• [Assignment] From the entries below, work out how many lines contain the string "including"; answer with the number alone.

Material provided section start

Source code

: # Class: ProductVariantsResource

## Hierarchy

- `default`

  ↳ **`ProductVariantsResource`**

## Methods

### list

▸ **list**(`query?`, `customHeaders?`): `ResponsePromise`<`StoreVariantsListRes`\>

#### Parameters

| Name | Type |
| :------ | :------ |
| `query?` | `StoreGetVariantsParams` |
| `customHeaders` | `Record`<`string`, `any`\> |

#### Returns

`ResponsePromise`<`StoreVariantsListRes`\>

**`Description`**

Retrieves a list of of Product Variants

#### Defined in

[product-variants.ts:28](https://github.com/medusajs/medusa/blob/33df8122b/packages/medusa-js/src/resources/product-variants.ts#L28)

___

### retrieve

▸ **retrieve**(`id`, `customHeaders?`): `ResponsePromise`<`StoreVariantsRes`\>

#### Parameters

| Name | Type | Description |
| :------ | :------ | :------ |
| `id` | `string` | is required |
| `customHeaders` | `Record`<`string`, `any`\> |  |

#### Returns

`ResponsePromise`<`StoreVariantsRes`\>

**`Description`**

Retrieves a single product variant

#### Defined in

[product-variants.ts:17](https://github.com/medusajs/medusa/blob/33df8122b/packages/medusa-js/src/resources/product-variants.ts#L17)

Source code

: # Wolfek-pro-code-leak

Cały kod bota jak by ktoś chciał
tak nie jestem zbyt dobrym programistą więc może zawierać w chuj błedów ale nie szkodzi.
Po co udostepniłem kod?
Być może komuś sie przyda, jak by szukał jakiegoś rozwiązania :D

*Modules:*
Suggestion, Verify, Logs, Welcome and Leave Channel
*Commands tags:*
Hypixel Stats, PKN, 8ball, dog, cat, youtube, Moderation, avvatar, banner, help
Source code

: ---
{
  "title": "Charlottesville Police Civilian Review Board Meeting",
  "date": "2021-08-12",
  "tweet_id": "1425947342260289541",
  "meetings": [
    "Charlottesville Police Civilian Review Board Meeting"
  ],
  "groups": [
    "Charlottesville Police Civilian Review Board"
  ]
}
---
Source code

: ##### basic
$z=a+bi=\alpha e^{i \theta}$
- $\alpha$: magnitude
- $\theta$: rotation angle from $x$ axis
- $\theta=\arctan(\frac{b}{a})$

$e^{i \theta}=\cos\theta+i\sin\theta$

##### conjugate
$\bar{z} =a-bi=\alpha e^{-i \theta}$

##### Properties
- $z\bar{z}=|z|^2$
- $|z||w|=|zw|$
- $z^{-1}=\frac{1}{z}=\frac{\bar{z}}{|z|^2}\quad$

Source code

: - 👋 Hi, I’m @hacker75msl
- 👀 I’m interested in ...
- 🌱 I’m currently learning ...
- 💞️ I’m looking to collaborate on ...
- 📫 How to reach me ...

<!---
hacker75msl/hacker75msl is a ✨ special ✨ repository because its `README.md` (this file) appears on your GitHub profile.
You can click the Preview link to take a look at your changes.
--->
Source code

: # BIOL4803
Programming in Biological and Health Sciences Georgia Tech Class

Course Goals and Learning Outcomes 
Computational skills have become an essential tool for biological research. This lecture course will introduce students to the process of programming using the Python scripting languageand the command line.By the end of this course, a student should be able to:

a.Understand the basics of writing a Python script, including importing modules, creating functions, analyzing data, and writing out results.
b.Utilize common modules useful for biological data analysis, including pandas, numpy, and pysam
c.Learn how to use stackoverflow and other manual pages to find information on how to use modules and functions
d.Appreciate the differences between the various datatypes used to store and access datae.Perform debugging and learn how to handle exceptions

Material provided section end

• [Reply] 2